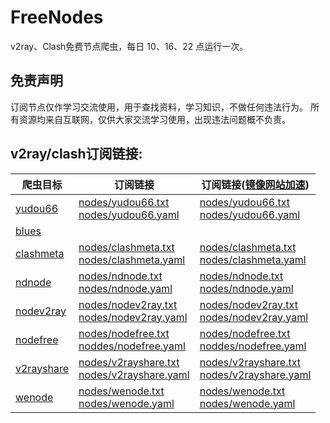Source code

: # FreeNodes

v2ray、Clash免费节点爬虫，每日 10、16、22 点运行一次。

## 免责声明

订阅节点仅作学习交流使用，用于查找资料，学习知识，不做任何违法行为。
所有资源均来自互联网，仅供大家交流学习使用，出现违法问题概不负责。

## v2ray/clash订阅链接:

| 爬虫目标 | 订阅链接 | 订阅链接([镜像网站加速](https://ghgo.xyz/)) |
| ---- | ---- | ---- |
| [yudou66](https://www.yudou66.com) | [nodes/yudou66.txt](https://raw.githubusercontent.com/Barabama/FreeNodes/main/nodes/yudou66.txt)<br>[nodes/yudou66.yaml](https://raw.githubusercontent.com/Barabama/FreeNodes/main/nodes/yudou66.yaml) | [nodes/yudou66.txt](https://ghgo.xyz/raw.githubusercontent.com/Barabama/FreeNodes/main/nodes/yudou66.txt)<br>[nodes/yudou66.yaml](https://ghgo.xyz/raw.githubusercontent.com/Barabama/FreeNodes/main/nodes/yudou66.yaml) |
| [blues](https://blues2022.blogspot.com) |  |  |
| [clashmeta](https://clash-meta.github.io) | [nodes/clashmeta.txt](https://raw.githubusercontent.com/Barabama/FreeNodes/main/nodes/clashmeta.txt)<br>[nodes/clashmeta.yaml](https://raw.githubusercontent.com/Barabama/FreeNodes/main/nodes/clashmeta.yaml) | [nodes/clashmeta.txt](https://ghgo.xyz/raw.githubusercontent.com/Barabama/FreeNodes/main/nodes/clashmeta.txt)<br>[nodes/clashmeta.yaml](https://ghgo.xyz/raw.githubusercontent.com/Barabama/FreeNodes/main/nodes/clashmeta.yaml) |
| [ndnode](https://www.naidounode.com) | [nodes/ndnode.txt](https://raw.githubusercontent.com/Barabama/FreeNodes/main/nodes/ndnode.txt)<br>[nodes/ndnode.yaml](https://raw.githubusercontent.com/Barabama/FreeNodes/main/nodes/ndnode.yaml) | [nodes/ndnode.txt](https://ghgo.xyz/raw.githubusercontent.com/Barabama/FreeNodes/main/nodes/ndnode.txt)<br>[nodes/ndnode.yaml](https://ghgo.xyz/raw.githubusercontent.com/Barabama/FreeNodes/main/nodes/ndnode.yaml) |
| [nodev2ray](https://nodev2ray.com) | [nodes/nodev2ray.txt](https://raw.githubusercontent.com/Barabama/FreeNodes/main/nodes/nodev2ray.txt)<br>[nodes/nodev2ray.yaml](https://raw.githubusercontent.com/Barabama/FreeNodes/main/nodes/nodev2ray.yaml) | [nodes/nodev2ray.txt](https://ghgo.xyz/raw.githubusercontent.com/Barabama/FreeNodes/main/nodes/nodev2ray.txt)<br>[nodes/nodev2ray.yaml](https://ghgo.xyz/raw.githubusercontent.com/Barabama/FreeNodes/main/nodes/nodev2ray.yaml) |
| [nodefree](https://nodefree.org) | [nodes/nodefree.txt](https://raw.githubusercontent.com/Barabama/FreeNodes/main/nodes/nodefree.txt)<br>[noddes/nodefree.yaml](https://raw.githubusercontent.com/Barabama/FreeNodes/main/nodes/nodefree.yaml) | [nodes/nodefree.txt](https://ghgo.xyz/raw.githubusercontent.com/Barabama/FreeNodes/main/nodes/nodefree.txt)<br>[noddes/nodefree.yaml](https://ghgo.xyz/raw.githubusercontent.com/Barabama/FreeNodes/main/nodes/nodefree.yaml) |
| [v2rayshare](https://v2rayshare.com) | [nodes/v2rayshare.txt](https://raw.githubusercontent.com/Barabama/FreeNodes/main/nodes/v2rayshare.txt)<br>[nodes/v2rayshare.yaml](https://raw.githubusercontent.com/Barabama/FreeNodes/main/nodes/v2rayshare.yaml) | [nodes/v2rayshare.txt](https://ghgo.xyz/raw.githubusercontent.com/Barabama/FreeNodes/main/nodes/v2rayshare.txt)<br>[nodes/v2rayshare.yaml](https://ghgo.xyz/raw.githubusercontent.com/Barabama/FreeNodes/main/nodes/v2rayshare.yaml) |
| [wenode](https://wenode.cc/clashmeta) | [nodes/wenode.txt](https://raw.githubusercontent.com/Barabama/FreeNodes/main/nodes/wenode.txt)<br>[nodes/wenode.yaml](https://raw.githubusercontent.com/Barabama/FreeNodes/main/nodes/wenode.yaml) | [nodes/wenode.txt](https://ghgo.xyz/raw.githubusercontent.com/Barabama/FreeNodes/main/nodes/wenode.txt)<br>[nodes/wenode.yaml](https://ghgo.xyz/raw.githubusercontent.com/Barabama/FreeNodes/main/nodes/wenode.yaml) |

_What you will do:_ What are the lines of the data above that include the string "clashmeta"? Copy them.

_Solution:_
| [clashmeta](https://clash-meta.github.io) | [nodes/clashmeta.txt](https://raw.githubusercontent.com/Barabama/FreeNodes/main/nodes/clashmeta.txt)<br>[nodes/clashmeta.yaml](https://raw.githubusercontent.com/Barabama/FreeNodes/main/nodes/clashmeta.yaml) | [nodes/clashmeta.txt](https://ghgo.xyz/raw.githubusercontent.com/Barabama/FreeNodes/main/nodes/clashmeta.txt)<br>[nodes/clashmeta.yaml](https://ghgo.xyz/raw.githubusercontent.com/Barabama/FreeNodes/main/nodes/clashmeta.yaml) |
| [wenode](https://wenode.cc/clashmeta) | [nodes/wenode.txt](https://raw.githubusercontent.com/Barabama/FreeNodes/main/nodes/wenode.txt)<br>[nodes/wenode.yaml](https://raw.githubusercontent.com/Barabama/FreeNodes/main/nodes/wenode.yaml) | [nodes/wenode.txt](https://ghgo.xyz/raw.githubusercontent.com/Barabama/FreeNodes/main/nodes/wenode.txt)<br>[nodes/wenode.yaml](https://ghgo.xyz/raw.githubusercontent.com/Barabama/FreeNodes/main/nodes/wenode.yaml) |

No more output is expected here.